Literature DB >> 20351217

Degradation of the Saccharomyces cerevisiae mating-type regulator alpha1: genetic dissection of cis-determinants and trans-acting pathways.

Christina E Nixon1, Alexander J Wilcox, Jeffrey D Laney.   

Abstract

Mating phenotype in the yeast Saccharomyces cerevisiae is a dynamic trait, and efficient transitions between alternate haploid cell types allow the organism to access the advantageous diploid form. Mating identity is determined by cell type-specific transcriptional regulators, but these factors must be rapidly removed upon mating-type switching to allow the master regulators of the alternate state to establish a new gene expression program. Targeted proteolysis by the ubiquitin-proteasome system is a commonly employed strategy to quickly disassemble regulatory networks, and yeast use this approach to evoke efficient switching from the alpha to the a phenotype by ensuring the rapid removal of the alpha2 transcriptional repressor.
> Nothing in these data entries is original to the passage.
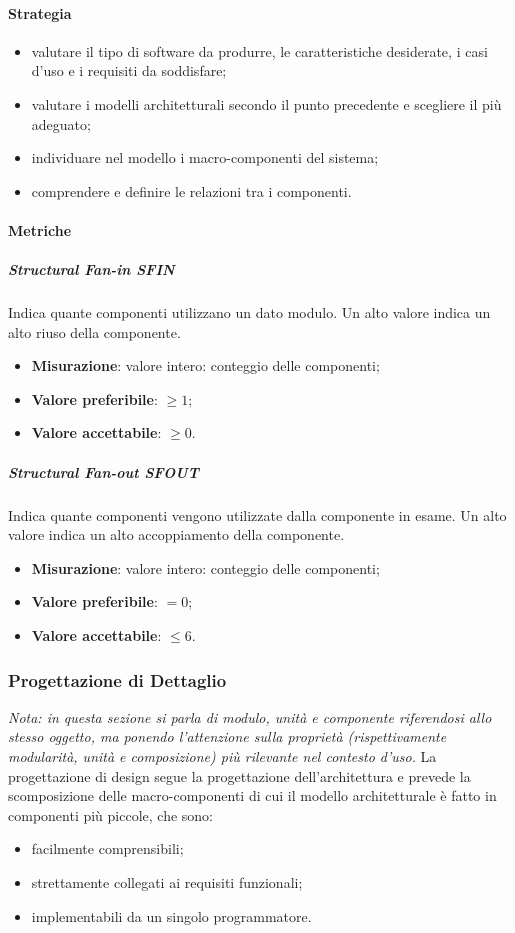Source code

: 		\paragraph{Strategia}
		\begin{itemize}
			\item valutare il tipo di software da produrre, le caratteristiche desiderate, i casi d'uso e i requisiti da soddisfare;
			\item valutare i modelli architetturali secondo il punto precedente e scegliere il più adeguato;
			\item individuare nel modello i macro-componenti del sistema;
			\item comprendere e definire le relazioni tra i componenti.
		\end{itemize}
		\paragraph{Metriche}
			\subparagraph{Structural Fan-in \textbf{SFIN}}
			Indica quante componenti utilizzano un dato modulo. Un alto valore indica un alto riuso della componente.
			\begin{itemize}
				\item \textbf{Misurazione}: valore intero: conteggio delle componenti;
				\item \textbf{Valore preferibile}: $ \geq 1$;
				\item \textbf{Valore accettabile}: $ \geq 0$.
			\end{itemize}
			\subparagraph{Structural Fan-out \textbf{SFOUT}}
			Indica quante componenti vengono utilizzate dalla componente in esame. Un alto valore indica un alto
accoppiamento della componente.
			\begin{itemize}
				\item \textbf{Misurazione}: valore intero: conteggio delle componenti;
				\item \textbf{Valore preferibile}: $ = 0$;
				\item \textbf{Valore accettabile}: $ \leq 6$.
			\end{itemize}
			
	\subsubsection{Progettazione di Dettaglio}
	\textit{Nota: in questa sezione si parla di modulo, unità e componente riferendosi allo stesso oggetto, ma ponendo l'attenzione sulla proprietà (rispettivamente modularità, unità e composizione) più rilevante nel contesto d'uso.}\newline 
	La progettazione di design segue la progettazione dell'architettura e prevede la scomposizione delle macro-componenti di cui il modello architetturale è fatto in componenti più piccole, che sono:
	\begin{itemize}
		\item facilmente comprensibili;
		\item strettamente collegati ai requisiti funzionali;
		\item implementabili da un singolo programmatore.
	\end{itemize}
Transition to the a cell phenotype, however, also requires the inactivation of the alpha1 transcriptional activator, but the mechanism by which this occurs is currently unknown. Here, we report a central role for the ubiquitin-proteasome system in alpha1 inactivation. The alpha1 protein is constitutively short lived and targeted for rapid turnover by multiple ubiquitin-conjugation pathways. Intriguingly, the alpha-domain, a conserved region of unknown function, acts as a degradation signal for a pathway defined by the SUMO-targeted ligase Slx5-Slx8, which has also been implicated in the rapid destruction of alpha2. Our observations suggest coordinate regulation in the turnover of two master regulatory transcription factors ensures a rapid mating-type switch.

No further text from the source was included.